At the beginning of treatment adverse reactions are common but in general they subside with further treatment. The most frequently observed adverse reactions are a flu-like symptom complex (fever, chills, arthralgia, malaise, sweating, headache, or myalgia), which is mainly due to the pharmacological effects of the medicinal product and injection site reactions. Injection site reactions occurred frequently after administration of Betaferon. Redness, swelling, discoloration, inflammation, pain, hypersensitivity, necrosis and non-specific reactions were significantly associated with 250 microgram (8 million IU) Betaferon treatment. Generally, dose titration is recommended at the start of treatment in order to increase tolerability to Betaferon. Flu-like symptoms may also be reduced by administration of non-steroidal anti-inflammatory drugs.

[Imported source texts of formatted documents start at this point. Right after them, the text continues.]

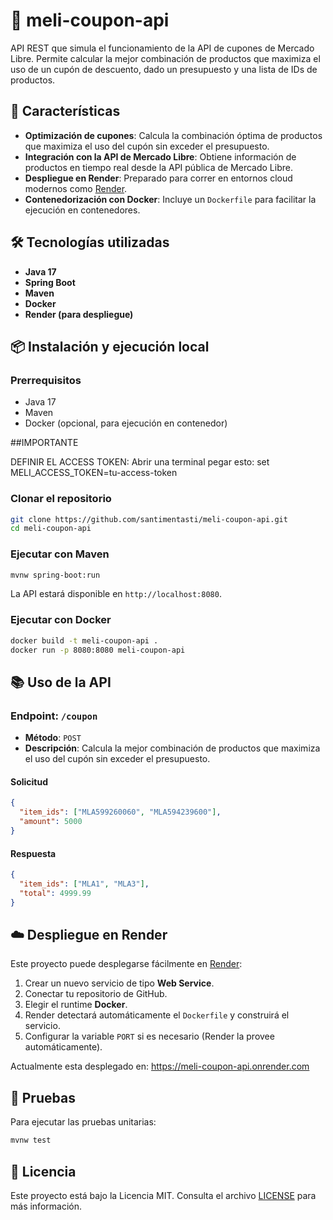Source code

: # 🧾 meli-coupon-api

API REST que simula el funcionamiento de la API de cupones de Mercado Libre. Permite calcular la mejor combinación de productos que maximiza el uso de un cupón de descuento, dado un presupuesto y una lista de IDs de productos.

## 🚀 Características

- **Optimización de cupones**: Calcula la combinación óptima de productos que maximiza el uso del cupón sin exceder el presupuesto.
- **Integración con la API de Mercado Libre**: Obtiene información de productos en tiempo real desde la API pública de Mercado Libre.
- **Despliegue en Render**: Preparado para correr en entornos cloud modernos como [Render](https://render.com).
- **Contenedorización con Docker**: Incluye un `Dockerfile` para facilitar la ejecución en contenedores.

## 🛠️ Tecnologías utilizadas

- **Java 17**
- **Spring Boot**
- **Maven**
- **Docker**
- **Render (para despliegue)**

## 📦 Instalación y ejecución local

### Prerrequisitos

- Java 17
- Maven
- Docker (opcional, para ejecución en contenedor)

##IMPORTANTE

DEFINIR EL ACCESS TOKEN:
Abrir una terminal pegar esto:
set MELI_ACCESS_TOKEN=tu-access-token

### Clonar el repositorio

```bash
git clone https://github.com/santimentasti/meli-coupon-api.git
cd meli-coupon-api
```

### Ejecutar con Maven

```bash
mvnw spring-boot:run
```

La API estará disponible en `http://localhost:8080`.

### Ejecutar con Docker

```bash
docker build -t meli-coupon-api .
docker run -p 8080:8080 meli-coupon-api
```

## 📚 Uso de la API

### Endpoint: `/coupon`

- **Método**: `POST`
- **Descripción**: Calcula la mejor combinación de productos que maximiza el uso del cupón sin exceder el presupuesto.

#### Solicitud

```json
{
  "item_ids": ["MLA599260060", "MLA594239600"],
  "amount": 5000
}
```

#### Respuesta

```json
{
  "item_ids": ["MLA1", "MLA3"],
  "total": 4999.99
}
```

## ☁️ Despliegue en Render

Este proyecto puede desplegarse fácilmente en [Render](https://render.com):

1. Crear un nuevo servicio de tipo **Web Service**.
2. Conectar tu repositorio de GitHub.
3. Elegir el runtime **Docker**.
4. Render detectará automáticamente el `Dockerfile` y construirá el servicio.
5. Configurar la variable `PORT` si es necesario (Render la provee automáticamente).

Actualmente esta desplegado en: https://meli-coupon-api.onrender.com

## 🧪 Pruebas

Para ejecutar las pruebas unitarias:

```bash
mvnw test
```

## 📄 Licencia

Este proyecto está bajo la Licencia MIT. Consulta el archivo [LICENSE](LICENSE) para más información.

The incidence of injection site reactions may be reduced by the use of an autoinjector.
For full details see prescribing information.
No interaction studies have been performed. The effect of alternate-day administration of 250 microgram (8.0 million IU) of Betaferon on drug metabolism in multiple sclerosis patients is unknown. Corticosteroid or ACTH treatment of relapses for periods of up to 28 days has been well tolerated in patients receiving Betaferon. Due to the lack of clinical experience in multiple sclerosis patients, the use of Betaferon together with immunomodulators other than corticosteroids or ACTH is not recommended. Interferons have been reported to reduce the activity of hepatic cytochrome P450-dependent enzymes in humans and animals. Caution should be exercised when Betaferon is administered in combination with medicinal products that have a narrow therapeutic index and are largely dependent on the hepatic cytochrome P450 system for clearance, e.g. antiepileptics. Additional caution should be exercised with any co-medication which has an effect on the hematopoetic system. No interaction studies with anti-epileptics have been carried out.
Pregnancy and Lactation
Pregnancy: There is limited information on the use of Betaferon in pregnancy. Available data indicates that there may be an increased risk of spontaneous abortion. Initiation of treatment is contraindicated during pregnancy.
Women of child-bearing potential: Women of child-bearing potential should take appropriate contraceptive measures. If the patient becomes pregnant or plans to become pregnant while taking Betaferon, she should be informed of the potential hazards and discontinuation of therapy should be considered. In patients with a high relapse rate before treatment started, the risk of a severe relapse following discontinuation of Betaferon in the event of pregnancy should be weighed against a possible increased risk of spontaneous abortion.
Lactation: It is not known whether interferon beta-1b is excreted in human milk. Because of the potential for serious adverse reactions in nursing infants a decision should be made on whether to discontinue breast-feeding or discontinue Betaferon therapy.
Interferon beta-1b has been given without serious adverse events compromising vital functions to adult cancer patients at individual doses as high as 5,500 microgram (176 million IU) intravenously three times a week.